What is being asked:
Copy word for word, please, the lines of the entries below running from the one containing "Scope~(A)/(B) discipline." to the one containing "(5, 2, 3, 1, 2, 1/2, 3/2, 1)$.", both ends included.

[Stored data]
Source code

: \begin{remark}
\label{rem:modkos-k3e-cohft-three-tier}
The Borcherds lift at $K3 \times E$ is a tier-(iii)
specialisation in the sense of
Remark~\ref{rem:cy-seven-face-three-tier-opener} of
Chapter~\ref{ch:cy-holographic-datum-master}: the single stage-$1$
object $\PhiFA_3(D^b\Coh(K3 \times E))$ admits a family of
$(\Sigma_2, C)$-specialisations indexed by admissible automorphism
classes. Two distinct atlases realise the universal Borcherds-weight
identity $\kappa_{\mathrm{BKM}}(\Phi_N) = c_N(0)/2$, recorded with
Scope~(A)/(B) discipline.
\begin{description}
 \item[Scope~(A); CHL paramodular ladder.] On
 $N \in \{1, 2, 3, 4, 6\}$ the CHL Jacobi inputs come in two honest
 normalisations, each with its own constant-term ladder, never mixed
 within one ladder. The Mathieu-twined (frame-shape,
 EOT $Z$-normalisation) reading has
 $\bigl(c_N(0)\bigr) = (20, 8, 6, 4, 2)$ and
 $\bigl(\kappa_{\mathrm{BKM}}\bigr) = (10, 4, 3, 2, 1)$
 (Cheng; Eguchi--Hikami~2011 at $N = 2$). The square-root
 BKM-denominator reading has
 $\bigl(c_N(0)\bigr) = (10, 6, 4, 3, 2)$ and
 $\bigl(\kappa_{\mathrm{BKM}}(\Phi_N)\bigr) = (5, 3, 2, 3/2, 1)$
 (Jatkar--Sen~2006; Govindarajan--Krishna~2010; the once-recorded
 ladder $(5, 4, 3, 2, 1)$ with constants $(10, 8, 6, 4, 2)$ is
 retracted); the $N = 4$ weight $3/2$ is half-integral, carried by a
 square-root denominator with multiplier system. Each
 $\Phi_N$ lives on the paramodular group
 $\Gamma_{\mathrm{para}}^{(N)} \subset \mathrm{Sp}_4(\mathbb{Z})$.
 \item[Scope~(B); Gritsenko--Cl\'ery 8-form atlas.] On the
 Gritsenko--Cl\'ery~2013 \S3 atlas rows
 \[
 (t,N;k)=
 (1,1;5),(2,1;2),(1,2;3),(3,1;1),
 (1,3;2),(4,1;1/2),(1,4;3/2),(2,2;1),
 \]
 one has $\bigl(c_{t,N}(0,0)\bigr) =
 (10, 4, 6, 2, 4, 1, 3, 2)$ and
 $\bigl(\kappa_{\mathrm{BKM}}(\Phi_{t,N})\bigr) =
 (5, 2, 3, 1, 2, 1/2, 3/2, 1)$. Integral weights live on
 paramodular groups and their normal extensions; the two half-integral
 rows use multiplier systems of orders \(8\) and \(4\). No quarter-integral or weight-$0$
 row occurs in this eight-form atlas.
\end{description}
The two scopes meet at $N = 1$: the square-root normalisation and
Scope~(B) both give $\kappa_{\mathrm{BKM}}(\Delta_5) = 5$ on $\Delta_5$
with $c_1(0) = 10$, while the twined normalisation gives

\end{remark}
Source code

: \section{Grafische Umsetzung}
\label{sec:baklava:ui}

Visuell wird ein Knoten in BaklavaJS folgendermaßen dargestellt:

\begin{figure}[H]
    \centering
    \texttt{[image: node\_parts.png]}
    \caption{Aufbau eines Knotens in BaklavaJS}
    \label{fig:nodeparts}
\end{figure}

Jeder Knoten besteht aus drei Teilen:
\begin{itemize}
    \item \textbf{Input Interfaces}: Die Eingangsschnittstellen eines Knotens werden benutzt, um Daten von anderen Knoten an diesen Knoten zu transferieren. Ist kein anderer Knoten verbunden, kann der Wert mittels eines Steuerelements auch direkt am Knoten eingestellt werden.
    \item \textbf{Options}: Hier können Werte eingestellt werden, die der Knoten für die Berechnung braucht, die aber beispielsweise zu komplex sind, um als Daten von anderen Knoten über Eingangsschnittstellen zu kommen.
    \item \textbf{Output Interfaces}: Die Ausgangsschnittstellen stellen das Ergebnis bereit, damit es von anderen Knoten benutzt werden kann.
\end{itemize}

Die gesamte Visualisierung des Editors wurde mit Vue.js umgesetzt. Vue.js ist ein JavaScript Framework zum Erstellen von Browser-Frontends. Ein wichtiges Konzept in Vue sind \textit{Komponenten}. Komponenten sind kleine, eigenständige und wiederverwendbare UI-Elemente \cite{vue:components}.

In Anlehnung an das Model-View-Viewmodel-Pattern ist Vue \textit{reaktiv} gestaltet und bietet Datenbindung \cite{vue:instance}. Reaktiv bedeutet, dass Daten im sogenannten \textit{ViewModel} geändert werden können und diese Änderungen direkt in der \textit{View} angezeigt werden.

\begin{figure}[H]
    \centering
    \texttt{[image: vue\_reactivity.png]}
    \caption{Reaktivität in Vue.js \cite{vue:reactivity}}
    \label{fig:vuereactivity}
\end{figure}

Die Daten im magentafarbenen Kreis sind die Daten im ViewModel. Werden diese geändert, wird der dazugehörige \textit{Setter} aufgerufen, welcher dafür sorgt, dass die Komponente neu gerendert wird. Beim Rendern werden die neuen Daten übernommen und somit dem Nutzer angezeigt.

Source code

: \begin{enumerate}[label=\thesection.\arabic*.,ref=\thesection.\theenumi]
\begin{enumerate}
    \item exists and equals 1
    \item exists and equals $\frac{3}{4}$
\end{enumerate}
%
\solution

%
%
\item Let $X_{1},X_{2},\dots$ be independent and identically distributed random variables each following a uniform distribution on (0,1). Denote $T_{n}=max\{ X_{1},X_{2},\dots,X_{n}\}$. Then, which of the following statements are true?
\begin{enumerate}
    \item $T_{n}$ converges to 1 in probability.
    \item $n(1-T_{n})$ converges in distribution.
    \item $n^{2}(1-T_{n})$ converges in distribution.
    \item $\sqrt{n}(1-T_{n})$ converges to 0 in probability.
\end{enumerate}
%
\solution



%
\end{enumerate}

Response area:
Scope~(A)/(B) discipline.
\begin{description}
 \item[Scope~(A); CHL paramodular ladder.] On
 $N \in \{1, 2, 3, 4, 6\}$ the CHL Jacobi inputs come in two honest
 normalisations, each with its own constant-term ladder, never mixed
 within one ladder. The Mathieu-twined (frame-shape,
 EOT $Z$-normalisation) reading has
 $\bigl(c_N(0)\bigr) = (20, 8, 6, 4, 2)$ and
 $\bigl(\kappa_{\mathrm{BKM}}\bigr) = (10, 4, 3, 2, 1)$
 (Cheng; Eguchi--Hikami~2011 at $N = 2$). The square-root
 BKM-denominator reading has
 $\bigl(c_N(0)\bigr) = (10, 6, 4, 3, 2)$ and
 $\bigl(\kappa_{\mathrm{BKM}}(\Phi_N)\bigr) = (5, 3, 2, 3/2, 1)$
 (Jatkar--Sen~2006; Govindarajan--Krishna~2010; the once-recorded
 ladder $(5, 4, 3, 2, 1)$ with constants $(10, 8, 6, 4, 2)$ is
 retracted); the $N = 4$ weight $3/2$ is half-integral, carried by a
 square-root denominator with multiplier system. Each
 $\Phi_N$ lives on the paramodular group
 $\Gamma_{\mathrm{para}}^{(N)} \subset \mathrm{Sp}_4(\mathbb{Z})$.
 \item[Scope~(B); Gritsenko--Cl\'ery 8-form atlas.] On the
 Gritsenko--Cl\'ery~2013 \S3 atlas rows
 \[
 (t,N;k)=
 (1,1;5),(2,1;2),(1,2;3),(3,1;1),
 (1,3;2),(4,1;1/2),(1,4;3/2),(2,2;1),
 \]
 one has $\bigl(c_{t,N}(0,0)\bigr) =
 (10, 4, 6, 2, 4, 1, 3, 2)$ and
 $\bigl(\kappa_{\mathrm{BKM}}(\Phi_{t,N})\bigr) =
 (5, 2, 3, 1, 2, 1/2, 3/2, 1)$. Integral weights live on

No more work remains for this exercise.